• _Task item_: The answer should consist of all the records, written out word for word.

• _Collected data_:
#####

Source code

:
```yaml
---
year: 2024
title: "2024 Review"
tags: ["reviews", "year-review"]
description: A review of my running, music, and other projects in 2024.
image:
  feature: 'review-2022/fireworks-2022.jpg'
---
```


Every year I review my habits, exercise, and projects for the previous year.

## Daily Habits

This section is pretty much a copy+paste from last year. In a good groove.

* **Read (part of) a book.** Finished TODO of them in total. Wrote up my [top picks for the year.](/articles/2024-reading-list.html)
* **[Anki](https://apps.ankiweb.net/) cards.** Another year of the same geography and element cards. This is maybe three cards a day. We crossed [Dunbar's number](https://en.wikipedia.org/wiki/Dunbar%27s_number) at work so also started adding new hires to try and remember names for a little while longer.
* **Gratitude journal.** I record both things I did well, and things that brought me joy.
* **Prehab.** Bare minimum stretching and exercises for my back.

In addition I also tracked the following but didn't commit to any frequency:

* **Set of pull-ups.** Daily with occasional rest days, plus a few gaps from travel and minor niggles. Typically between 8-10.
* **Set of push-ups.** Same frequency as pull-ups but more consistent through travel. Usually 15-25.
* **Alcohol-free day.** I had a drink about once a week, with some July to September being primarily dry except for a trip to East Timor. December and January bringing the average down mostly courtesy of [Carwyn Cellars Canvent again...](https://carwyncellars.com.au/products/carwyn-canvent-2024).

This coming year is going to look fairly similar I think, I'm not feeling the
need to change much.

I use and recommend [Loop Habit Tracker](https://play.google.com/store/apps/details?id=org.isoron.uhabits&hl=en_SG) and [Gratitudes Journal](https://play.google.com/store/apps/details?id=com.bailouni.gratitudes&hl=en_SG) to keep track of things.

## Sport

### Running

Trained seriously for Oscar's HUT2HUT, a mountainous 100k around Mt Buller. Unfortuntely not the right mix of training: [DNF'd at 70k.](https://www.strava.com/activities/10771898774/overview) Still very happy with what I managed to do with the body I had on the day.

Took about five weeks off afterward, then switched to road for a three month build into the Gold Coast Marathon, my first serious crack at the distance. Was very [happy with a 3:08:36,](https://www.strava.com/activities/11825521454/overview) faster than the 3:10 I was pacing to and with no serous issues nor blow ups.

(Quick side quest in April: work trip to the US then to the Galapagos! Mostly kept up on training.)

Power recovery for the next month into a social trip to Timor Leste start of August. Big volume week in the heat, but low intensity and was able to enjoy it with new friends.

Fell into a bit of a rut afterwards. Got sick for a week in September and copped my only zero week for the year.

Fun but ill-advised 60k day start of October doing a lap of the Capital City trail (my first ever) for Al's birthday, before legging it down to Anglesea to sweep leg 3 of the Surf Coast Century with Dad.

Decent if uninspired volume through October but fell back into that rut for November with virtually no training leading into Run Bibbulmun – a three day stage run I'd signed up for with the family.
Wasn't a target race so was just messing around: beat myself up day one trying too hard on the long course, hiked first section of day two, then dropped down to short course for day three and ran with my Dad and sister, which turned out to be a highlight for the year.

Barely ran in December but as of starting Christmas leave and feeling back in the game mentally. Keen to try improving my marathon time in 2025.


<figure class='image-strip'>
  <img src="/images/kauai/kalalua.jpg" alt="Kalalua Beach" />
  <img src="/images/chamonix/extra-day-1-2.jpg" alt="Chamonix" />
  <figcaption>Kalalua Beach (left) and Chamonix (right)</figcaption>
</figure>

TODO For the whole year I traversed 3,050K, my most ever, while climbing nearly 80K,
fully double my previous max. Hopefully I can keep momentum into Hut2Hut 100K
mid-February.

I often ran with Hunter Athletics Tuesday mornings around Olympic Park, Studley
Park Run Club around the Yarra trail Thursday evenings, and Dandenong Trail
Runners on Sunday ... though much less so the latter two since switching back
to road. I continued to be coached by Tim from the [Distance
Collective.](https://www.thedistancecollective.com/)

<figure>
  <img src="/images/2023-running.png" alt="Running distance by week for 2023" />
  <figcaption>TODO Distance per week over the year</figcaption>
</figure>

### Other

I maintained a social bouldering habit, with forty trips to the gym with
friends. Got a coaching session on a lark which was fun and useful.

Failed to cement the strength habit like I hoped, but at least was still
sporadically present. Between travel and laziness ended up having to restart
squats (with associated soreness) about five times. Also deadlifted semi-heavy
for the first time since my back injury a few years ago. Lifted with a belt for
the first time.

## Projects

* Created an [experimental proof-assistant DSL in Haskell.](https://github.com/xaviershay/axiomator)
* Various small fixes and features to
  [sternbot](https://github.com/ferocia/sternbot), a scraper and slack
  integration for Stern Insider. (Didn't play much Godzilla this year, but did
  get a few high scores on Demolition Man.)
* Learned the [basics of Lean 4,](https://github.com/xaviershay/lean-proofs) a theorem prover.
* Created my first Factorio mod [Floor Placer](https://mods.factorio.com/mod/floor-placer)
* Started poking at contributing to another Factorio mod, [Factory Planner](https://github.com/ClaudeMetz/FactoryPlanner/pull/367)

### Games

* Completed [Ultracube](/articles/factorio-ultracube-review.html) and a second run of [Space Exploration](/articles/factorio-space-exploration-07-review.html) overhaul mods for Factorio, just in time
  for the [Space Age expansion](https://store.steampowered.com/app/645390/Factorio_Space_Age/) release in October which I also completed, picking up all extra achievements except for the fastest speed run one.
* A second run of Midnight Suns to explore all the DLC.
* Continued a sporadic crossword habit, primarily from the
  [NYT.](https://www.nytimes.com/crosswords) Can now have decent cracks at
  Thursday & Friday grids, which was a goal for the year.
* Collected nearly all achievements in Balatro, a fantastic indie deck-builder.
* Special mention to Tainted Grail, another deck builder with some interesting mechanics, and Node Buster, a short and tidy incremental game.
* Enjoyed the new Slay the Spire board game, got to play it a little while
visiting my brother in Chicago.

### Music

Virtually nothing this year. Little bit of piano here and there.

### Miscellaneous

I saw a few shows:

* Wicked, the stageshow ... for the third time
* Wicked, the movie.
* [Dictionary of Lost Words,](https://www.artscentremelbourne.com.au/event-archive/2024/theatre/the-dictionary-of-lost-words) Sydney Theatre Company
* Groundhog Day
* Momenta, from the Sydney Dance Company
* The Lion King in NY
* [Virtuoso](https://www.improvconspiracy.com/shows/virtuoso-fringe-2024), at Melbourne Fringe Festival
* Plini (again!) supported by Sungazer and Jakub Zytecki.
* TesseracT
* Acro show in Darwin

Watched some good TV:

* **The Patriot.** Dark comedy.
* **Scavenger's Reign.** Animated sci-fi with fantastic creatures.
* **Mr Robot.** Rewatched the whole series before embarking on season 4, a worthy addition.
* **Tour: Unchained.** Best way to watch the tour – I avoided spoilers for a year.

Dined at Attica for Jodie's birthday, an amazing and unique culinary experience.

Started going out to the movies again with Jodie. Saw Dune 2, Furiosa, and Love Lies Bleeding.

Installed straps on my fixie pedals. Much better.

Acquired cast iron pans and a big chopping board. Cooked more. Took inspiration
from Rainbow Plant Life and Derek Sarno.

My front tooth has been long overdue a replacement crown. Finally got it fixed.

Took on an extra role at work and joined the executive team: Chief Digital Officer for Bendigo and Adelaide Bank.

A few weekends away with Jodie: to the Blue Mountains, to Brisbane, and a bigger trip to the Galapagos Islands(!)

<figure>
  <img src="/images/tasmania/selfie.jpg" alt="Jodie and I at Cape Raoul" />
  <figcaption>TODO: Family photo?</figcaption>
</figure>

#####

• _Answer space_:
Source code

:
```yaml
---
year: 2024
title: "2024 Review"
tags: ["reviews", "year-review"]
description: A review of my running, music, and other projects in 2024.
image:
  feature: 'review-2022/fireworks-2022.jpg'
---
```


Every year I review my habits, exercise, and projects for the previous year.

## Daily Habits

This section is pretty much a copy+paste from last year. In a good groove.

* **Read (part of) a book.** Finished TODO of them in total. Wrote up my [top picks for the year.](/articles/2024-reading-list.html)
* **[Anki](https://apps.ankiweb.net/) cards.** Another year of the same geography and element cards. This is maybe three cards a day. We crossed [Dunbar's number](https://en.wikipedia.org/wiki/Dunbar%27s_number) at work so also started adding new hires to try and remember names for a little while longer.
* **Gratitude journal.** I record both things I did well, and things that brought me joy.
* **Prehab.** Bare minimum stretching and exercises for my back.

In addition I also tracked the following but didn't commit to any frequency:

* **Set of pull-ups.** Daily with occasional rest days, plus a few gaps from travel and minor niggles. Typically between 8-10.
* **Set of push-ups.** Same frequency as pull-ups but more consistent through travel. Usually 15-25.
* **Alcohol-free day.** I had a drink about once a week, with some July to September being primarily dry except for a trip to East Timor. December and January bringing the average down mostly courtesy of [Carwyn Cellars Canvent again...](https://carwyncellars.com.au/products/carwyn-canvent-2024).

This coming year is going to look fairly similar I think, I'm not feeling the
need to change much.

I use and recommend [Loop Habit Tracker](https://play.google.com/store/apps/details?id=org.isoron.uhabits&hl=en_SG) and [Gratitudes Journal](https://play.google.com/store/apps/details?id=com.bailouni.gratitudes&hl=en_SG) to keep track of things.

## Sport

### Running

Trained seriously for Oscar's HUT2HUT, a mountainous 100k around Mt Buller. Unfortuntely not the right mix of training: [DNF'd at 70k.](https://www.strava.com/activities/10771898774/overview) Still very happy with what I managed to do with the body I had on the day.

Took about five weeks off afterward, then switched to road for a three month build into the Gold Coast Marathon, my first serious crack at the distance. Was very [happy with a 3:08:36,](https://www.strava.com/activities/11825521454/overview) faster than the 3:10 I was pacing to and with no serous issues nor blow ups.

(Quick side quest in April: work trip to the US then to the Galapagos! Mostly kept up on training.)

Power recovery for the next month into a social trip to Timor Leste start of August. Big volume week in the heat, but low intensity and was able to enjoy it with new friends.

Fell into a bit of a rut afterwards. Got sick for a week in September and copped my only zero week for the year.

Fun but ill-advised 60k day start of October doing a lap of the Capital City trail (my first ever) for Al's birthday, before legging it down to Anglesea to sweep leg 3 of the Surf Coast Century with Dad.

Decent if uninspired volume through October but fell back into that rut for November with virtually no training leading into Run Bibbulmun – a three day stage run I'd signed up for with the family.
Wasn't a target race so was just messing around: beat myself up day one trying too hard on the long course, hiked first section of day two, then dropped down to short course for day three and ran with my Dad and sister, which turned out to be a highlight for the year.

Barely ran in December but as of starting Christmas leave and feeling back in the game mentally. Keen to try improving my marathon time in 2025.


<figure class='image-strip'>
  <img src="/images/kauai/kalalua.jpg" alt="Kalalua Beach" />
  <img src="/images/chamonix/extra-day-1-2.jpg" alt="Chamonix" />
  <figcaption>Kalalua Beach (left) and Chamonix (right)</figcaption>
</figure>

TODO For the whole year I traversed 3,050K, my most ever, while climbing nearly 80K,
fully double my previous max. Hopefully I can keep momentum into Hut2Hut 100K
mid-February.

I often ran with Hunter Athletics Tuesday mornings around Olympic Park, Studley
Park Run Club around the Yarra trail Thursday evenings, and Dandenong Trail
Runners on Sunday ... though much less so the latter two since switching back
to road. I continued to be coached by Tim from the [Distance
Collective.](https://www.thedistancecollective.com/)

<figure>
  <img src="/images/2023-running.png" alt="Running distance by week for 2023" />
  <figcaption>TODO Distance per week over the year</figcaption>
</figure>

### Other

I maintained a social bouldering habit, with forty trips to the gym with
friends. Got a coaching session on a lark which was fun and useful.

Failed to cement the strength habit like I hoped, but at least was still
sporadically present. Between travel and laziness ended up having to restart
squats (with associated soreness) about five times. Also deadlifted semi-heavy
for the first time since my back injury a few years ago. Lifted with a belt for
the first time.

## Projects

* Created an [experimental proof-assistant DSL in Haskell.](https://github.com/xaviershay/axiomator)
* Various small fixes and features to
  [sternbot](https://github.com/ferocia/sternbot), a scraper and slack
  integration for Stern Insider. (Didn't play much Godzilla this year, but did
  get a few high scores on Demolition Man.)
* Learned the [basics of Lean 4,](https://github.com/xaviershay/lean-proofs) a theorem prover.
* Created my first Factorio mod [Floor Placer](https://mods.factorio.com/mod/floor-placer)
* Started poking at contributing to another Factorio mod, [Factory Planner](https://github.com/ClaudeMetz/FactoryPlanner/pull/367)

### Games

* Completed [Ultracube](/articles/factorio-ultracube-review.html) and a second run of [Space Exploration](/articles/factorio-space-exploration-07-review.html) overhaul mods for Factorio, just in time
  for the [Space Age expansion](https://store.steampowered.com/app/645390/Factorio_Space_Age/) release in October which I also completed, picking up all extra achievements except for the fastest speed run one.
* A second run of Midnight Suns to explore all the DLC.
* Continued a sporadic crossword habit, primarily from the
  [NYT.](https://www.nytimes.com/crosswords) Can now have decent cracks at
  Thursday & Friday grids, which was a goal for the year.
* Collected nearly all achievements in Balatro, a fantastic indie deck-builder.
* Special mention to Tainted Grail, another deck builder with some interesting mechanics, and Node Buster, a short and tidy incremental game.
* Enjoyed the new Slay the Spire board game, got to play it a little while
visiting my brother in Chicago.

### Music

Virtually nothing this year. Little bit of piano here and there.

### Miscellaneous

I saw a few shows:

* Wicked, the stageshow ... for the third time
* Wicked, the movie.
* [Dictionary of Lost Words,](https://www.artscentremelbourne.com.au/event-archive/2024/theatre/the-dictionary-of-lost-words) Sydney Theatre Company
* Groundhog Day
* Momenta, from the Sydney Dance Company
* The Lion King in NY
* [Virtuoso](https://www.improvconspiracy.com/shows/virtuoso-fringe-2024), at Melbourne Fringe Festival
* Plini (again!) supported by Sungazer and Jakub Zytecki.
* TesseracT
* Acro show in Darwin

Watched some good TV:

* **The Patriot.** Dark comedy.
* **Scavenger's Reign.** Animated sci-fi with fantastic creatures.
* **Mr Robot.** Rewatched the whole series before embarking on season 4, a worthy addition.
* **Tour: Unchained.** Best way to watch the tour – I avoided spoilers for a year.

Dined at Attica for Jodie's birthday, an amazing and unique culinary experience.

Started going out to the movies again with Jodie. Saw Dune 2, Furiosa, and Love Lies Bleeding.

Installed straps on my fixie pedals. Much better.

Acquired cast iron pans and a big chopping board. Cooked more. Took inspiration
from Rainbow Plant Life and Derek Sarno.

My front tooth has been long overdue a replacement crown. Finally got it fixed.

Took on an extra role at work and joined the executive team: Chief Digital Officer for Bendigo and Adelaide Bank.

A few weekends away with Jodie: to the Blue Mountains, to Brisbane, and a bigger trip to the Galapagos Islands(!)

<figure>
  <img src="/images/tasmania/selfie.jpg" alt="Jodie and I at Cape Raoul" />
  <figcaption>TODO: Family photo?</figcaption>
</figure>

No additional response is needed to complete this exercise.